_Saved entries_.
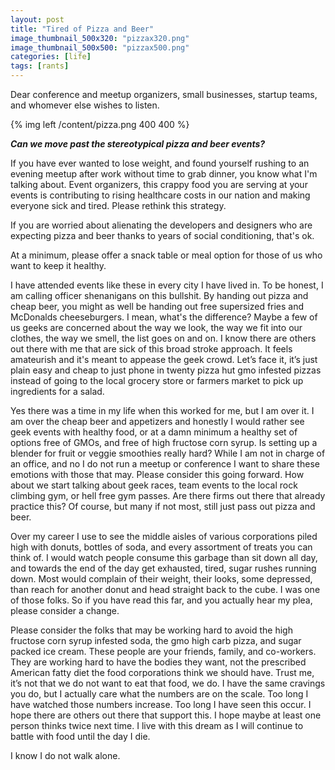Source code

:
 ```yaml
---
layout: post
title: "Tired of Pizza and Beer"
image_thumbnail_500x320: "pizzax320.png"
image_thumbnail_500x500: "pizzax500.png"
categories: [life]
tags: [rants]
---  
```


<p>
Dear conference and meetup organizers, small businesses, startup teams, and whomever else wishes to listen.
</p>
<!-- more -->
<p>{% img left /content/pizza.png 400 400 %}</p>
<p>
<strong><em>Can we move past the stereotypical pizza and beer events? </em></strong>
</p>
<p>
If you have ever wanted to lose weight, and found  yourself rushing to an evening meetup after work without time to grab dinner, you know what I'm talking about.  Event organizers,  this crappy food you are serving at your events is contributing to rising healthcare costs in our nation and making everyone sick and tired. Please rethink this strategy.  
</p>
<p>
If you are worried about alienating the developers and designers who are expecting pizza and beer thanks to years of social conditioning, that's ok.
</p>
<p>
At a minimum, please offer a snack table or meal option for those of us who want to keep it healthy.
</p>
<p>
I have attended events like these in every city I have lived in. To be honest, I am calling officer shenanigans on this bullshit.  By handing out pizza and cheap beer, you might as well be handing out free supersized fries and McDonalds cheeseburgers.  I mean, what's the difference?  Maybe a few of us geeks are concerned about the way we look, the way we fit into our clothes, the way we smell, the list goes on and on.  I know there are others out there with me that are sick of this broad stroke approach.  It feels amateurish and it's meant to appease the geek crowd.  Let’s face it, it’s just plain easy and cheap to just phone in twenty pizza hut gmo infested pizzas instead of going to the local grocery store or farmers market to pick up ingredients for a salad.
</p>
<p>
Yes there was a time in my life when this worked for me, but I am over it.  I am over the cheap beer and appetizers and honestly I would rather see geek events with healthy food, or at a damn minimum a healthy set of options free of GMOs, and free of high fructose corn syrup.  Is setting up a blender for fruit or veggie smoothies really hard?  While I am not in charge of an office, and no I do not run a meetup or conference I want to share these emotions with those that may.  Please consider this going forward.  How about we start talking about geek races, team events to the local rock climbing gym, or hell free gym passes.  Are there firms out there that already practice this? Of course, but many if not most, still just pass out pizza and beer.
</p>
<p>
Over my career I use to see the middle aisles of various corporations piled high with donuts, bottles of soda, and every assortment of treats you can think of.  I would watch people consume this garbage than sit down all day, and towards the end of the day get exhausted, tired, sugar rushes running down.  Most would complain of their weight, their looks, some depressed, than reach for another donut and head straight back to the cube.  I was one of those folks.  So if you have read this far, and you actually hear my plea, please consider a change.  
</p>
<p>
Please consider the folks that may be working hard to avoid the high fructose corn syrup infested soda, the gmo high carb pizza, and sugar packed ice cream.  These people are your friends, family, and co-workers.  They are working hard to have the bodies they want, not the prescribed American fatty diet the food corporations think we should have.  Trust me, it’s not that we do not want to eat that food, we do.  I have the same cravings you do, but I actually care what the numbers are on the scale.  Too long I have watched those numbers increase. Too long I have seen this occur.  I hope there are others out there that support this. I hope maybe at least one person thinks twice next time.  I live with this dream as I will continue to battle with food until the day I die.
</p>
<p>
I know I do not walk alone.  
</p>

_TASK_. Each line of the data above containing the string "organizers" is to be copied.

_RESULT OF THE EXERCISE_.
Dear conference and meetup organizers, small businesses, startup teams, and whomever else wishes to listen.
If you have ever wanted to lose weight, and found  yourself rushing to an evening meetup after work without time to grab dinner, you know what I'm talking about.  Event organizers,  this crappy food you are serving at your events is contributing to rising healthcare costs in our nation and making everyone sick and tired. Please rethink this strategy.  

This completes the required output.